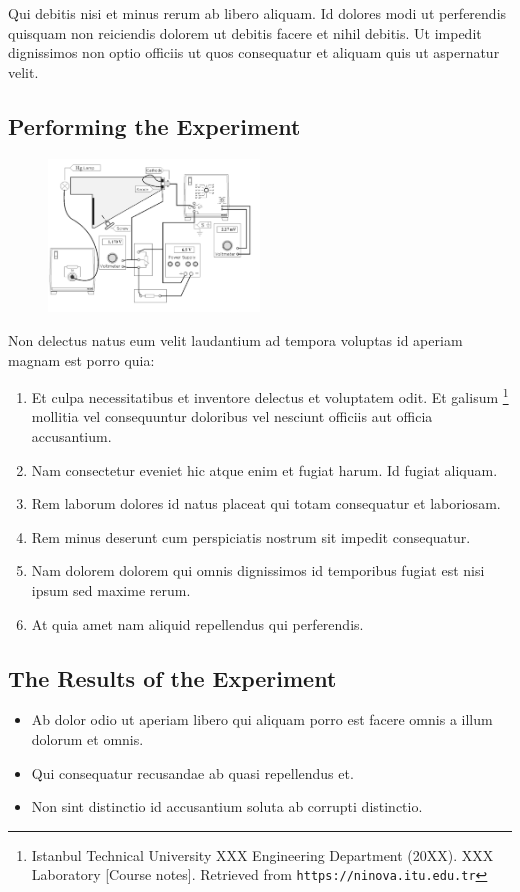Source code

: \documentclass[10pt]{article}
\begin{document}
Qui debitis nisi et minus rerum ab libero aliquam. Id dolores modi ut perferendis quisquam non reiciendis dolorem ut debitis facere et nihil debitis. Ut impedit dignissimos non optio officiis ut quos consequatur et aliquam quis ut aspernatur velit. 

\subsection*{Performing the Experiment}
\begin{figure} %
    \raggedleft
    \vspace{0.5cm}
    \includegraphics[width=0.5\textwidth]{experimental_setup.png}
    \vspace{-2cm}
\end{figure}

Non delectus natus eum velit laudantium ad tempora voluptas id aperiam magnam est porro quia: 

\begin{enumerate}
\item Et culpa necessitatibus et inventore delectus et voluptatem odit. Et galisum \footnote{Istanbul Technical University XXX Engineering Department (20XX). XXX Laboratory [Course notes]. Retrieved from \texttt{https://ninova.itu.edu.tr}} mollitia vel consequuntur doloribus vel nesciunt officiis aut officia accusantium.

\item Nam consectetur eveniet hic atque enim et fugiat harum. Id fugiat aliquam.
\item Rem laborum dolores id natus placeat qui totam consequatur et laboriosam.
\item Rem minus deserunt cum perspiciatis nostrum sit impedit consequatur.
\item Nam dolorem dolorem qui omnis dignissimos id temporibus fugiat est nisi ipsum sed maxime rerum.
\item At quia amet nam aliquid repellendus qui perferendis.
\end{enumerate}
\subsection*{The Results of the Experiment }
\begin{itemize}
\item Ab dolor odio ut aperiam libero qui aliquam porro est facere omnis a illum dolorum et omnis. 
\item Qui consequatur recusandae ab quasi repellendus et.
\item Non sint distinctio id accusantium soluta ab corrupti distinctio.
\end{itemize}
\end{document}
•••
▶ **WORK TO BE COMPLETED**
Copy out every line of the data exactly, leaving the images behind.

▶ **YOUR SOLUTION**
Source code

: \documentclass[10pt]{article}
\begin{document}
Qui debitis nisi et minus rerum ab libero aliquam. Id dolores modi ut perferendis quisquam non reiciendis dolorem ut debitis facere et nihil debitis. Ut impedit dignissimos non optio officiis ut quos consequatur et aliquam quis ut aspernatur velit. 

\subsection*{Performing the Experiment}
\begin{figure} %
    \raggedleft
    \vspace{0.5cm}
    \includegraphics[width=0.5\textwidth]{experimental_setup.png}
    \vspace{-2cm}
\end{figure}

Non delectus natus eum velit laudantium ad tempora voluptas id aperiam magnam est porro quia: 

\begin{enumerate}
\item Et culpa necessitatibus et inventore delectus et voluptatem odit. Et galisum \footnote{Istanbul Technical University XXX Engineering Department (20XX). XXX Laboratory [Course notes]. Retrieved from \texttt{https://ninova.itu.edu.tr}} mollitia vel consequuntur doloribus vel nesciunt officiis aut officia accusantium.

\item Nam consectetur eveniet hic atque enim et fugiat harum. Id fugiat aliquam.
\item Rem laborum dolores id natus placeat qui totam consequatur et laboriosam.
\item Rem minus deserunt cum perspiciatis nostrum sit impedit consequatur.
\item Nam dolorem dolorem qui omnis dignissimos id temporibus fugiat est nisi ipsum sed maxime rerum.
\item At quia amet nam aliquid repellendus qui perferendis.
\end{enumerate}
\subsection*{The Results of the Experiment }
\begin{itemize}
\item Ab dolor odio ut aperiam libero qui aliquam porro est facere omnis a illum dolorum et omnis. 
\item Qui consequatur recusandae ab quasi repellendus et.
\item Non sint distinctio id accusantium soluta ab corrupti distinctio.
\end{itemize}
\end{document}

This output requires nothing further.